Prioridade do país no momento é a defesa de ataques americanos, disse o porta-voz. Ele falou sobre o assunto com jornalistas locais, segundo a imprensa estatal iraniana.
Baghaei também condicionou o cumprimento de compromissos internacionais à postura dos EUA. “Nossos compromissos permanecem em vigor apenas enquanto o outro lado cumprir suas promessas”, disse o porta-voz, em declaração a jornalistas.
Segundo ele, o Irã deixou de cumprir pontos de um memorando de entendimento (MoU, na sigla em inglês) após os EUA violarem o acordo temporário. “Depois que a outra parte violou suas obrigações, nós também nos abstivemos de implementar as nossas em qualquer área em que isso fosse exigido”, afirmou.

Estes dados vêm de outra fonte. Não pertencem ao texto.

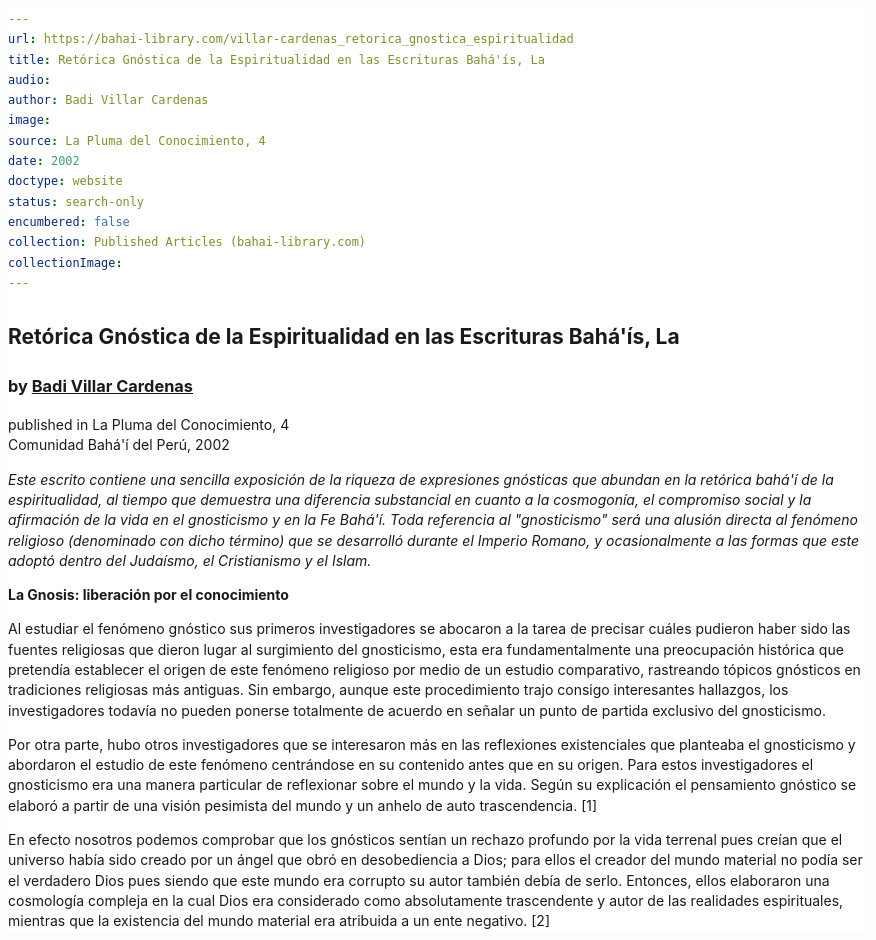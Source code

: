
 ```yaml
---
url: https://bahai-library.com/villar-cardenas_retorica_gnostica_espiritualidad
title: Retórica Gnóstica de la Espiritualidad en las Escrituras Bahá'ís, La
audio: 
author: Badi Villar Cardenas
image: 
source: La Pluma del Conocimiento, 4
date: 2002
doctype: website
status: search-only
encumbered: false
collection: Published Articles (bahai-library.com)
collectionImage: 
---
```



## Retórica Gnóstica de la Espiritualidad en las Escrituras Bahá'ís, La

### by [Badi Villar Cardenas](https://bahai-library.com/author/Badi+Villar+Cardenas)

published in La Pluma del Conocimiento, 4  
Comunidad Bahá'í del Perú, 2002


_Este escrito contiene una sencilla exposición de la riqueza de expresiones gnósticas que abundan en la retórica bahá'í de la espiritualidad, al tiempo que demuestra una diferencia substancial en cuanto a la cosmogonía, el compromiso social y la afirmación de la vida en el gnosticismo y en la Fe Bahá'í. Toda referencia al "gnosticismo" será una alusión directa al fenómeno religioso (denominado con dicho término) que se desarrolló durante el Imperio Romano, y ocasionalmente a las formas que este adoptó dentro del Judaísmo, el Cristianismo y el Islam._

**La Gnosis: liberación por el conocimiento**

Al estudiar el fenómeno gnóstico sus primeros investigadores se abocaron a la tarea de precisar cuáles pudieron haber sido las fuentes religiosas que dieron lugar al surgimiento del gnosticismo, esta era fundamentalmente una preocupación histórica que pretendía establecer el origen de este fenómeno religioso por medio de un estudio comparativo, rastreando tópicos gnósticos en tradiciones religiosas más antiguas. Sin embargo, aunque este procedimiento trajo consigo interesantes hallazgos, los investigadores todavía no pueden ponerse totalmente de acuerdo en señalar un punto de partida exclusivo del gnosticismo.

Por otra parte, hubo otros investigadores que se interesaron más en las reflexiones existenciales que planteaba el gnosticismo y abordaron el estudio de este fenómeno centrándose en su contenido antes que en su origen. Para estos investigadores el gnosticismo era una manera particular de reflexionar sobre el mundo y la vida. Según su explicación el pensamiento gnóstico se elaboró a partir de una visión pesimista del mundo y un anhelo de auto trascendencia. \[1\]

En efecto nosotros podemos comprobar que los gnósticos sentían un rechazo profundo por la vida terrenal pues creían que el universo había sido creado por un ángel que obró en desobediencia a Dios; para ellos el creador del mundo material no podía ser el verdadero Dios pues siendo que este mundo era corrupto su autor también debía de serlo. Entonces, ellos elaboraron una cosmología compleja en la cual Dios era considerado como absolutamente trascendente y autor de las realidades espirituales, mientras que la existencia del mundo material era atribuida a un ente negativo. \[2\]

Declaração acontece durante a escalada de tensões e o aumento de ataques entre os dois lados. Na segunda-feira, Donald Trump notificou oficialmente o Congresso americano sobre a retomada da guerra na região.
Os EUA têm divulgado vídeos de ataques em solo iraniano e detalhado os bombardeios no país em publicações nas redes sociais. Hoje, o governo Trump disse que atacou a Greater Tunb, uma ilha estratégica no território iraniano, que fica próxima à entrada do Estreito de Hormuz.
Ontem, várias explosões foram ouvidas na ilha iraniana de Qeshm. Localizada a cerca de 22 quilômetros ao sul da cidade portuária de Bandar Abbas, o território domina o Estreito de Clarence — também conhecido como Canal de Kuran —, uma importante passagem que conecta a ilha ao continente.
Sete militares e 30 civis do Irã morrem em ataques dos EUASituação em Hormuz
A Guarda Revolucionária iraniana voltou a afirmar que Hormuz permanecerá fechado enquanto continuarem as operações militares americanas. Cerca de um quinto do petróleo comercializado no mundo passa diariamente pela estreita passagem marítima que conecta o Golfo Pérsico ao Oceano Índico, tornando a região um dos pontos mais sensíveis da economia global.
O órgão também ameaçou fechar todos os outros corredores de exportação que beneficiem os EUA e seus aliados. Analistas afirmaram à Reuters que o Irã vem sinalizando que pode usar seus aliados houthis no Iêmen para fechar a passagem de Bab el-Mandeb para o Mar Vermelho, abrindo uma nova frente contra Washington e colocando em risco duas das principais rotas de abastecimento energético do mundo.
Enquanto isso, gestão de Trump também impôs um bloqueio marítimo ao Irã no final do dia de ontem. A restrição é válida para embarcações em trânsito com origem e destino a portos e áreas costeiras iranianas, independentemente da bandeira. Ela abrange todos os portos, terminais petrolíferos e áreas costeiras do Irã. O comando norte-americano informou que, atualmente, há mais de 20 navios de guerra da Marinha dos EUA e centenas de aeronaves militares operando em todo o Oriente Médio.
Vários petroleiros foram atacados na passagem em ações que deixaram pelo menos dois mortos e vários feridos desde a noite de segunda-feira. A ONU expressou preocupação com as “graves consequências socioeconômicas e humanitárias” do bloqueio da “rota de passagem essencial da qual dependem milhões de pessoas”.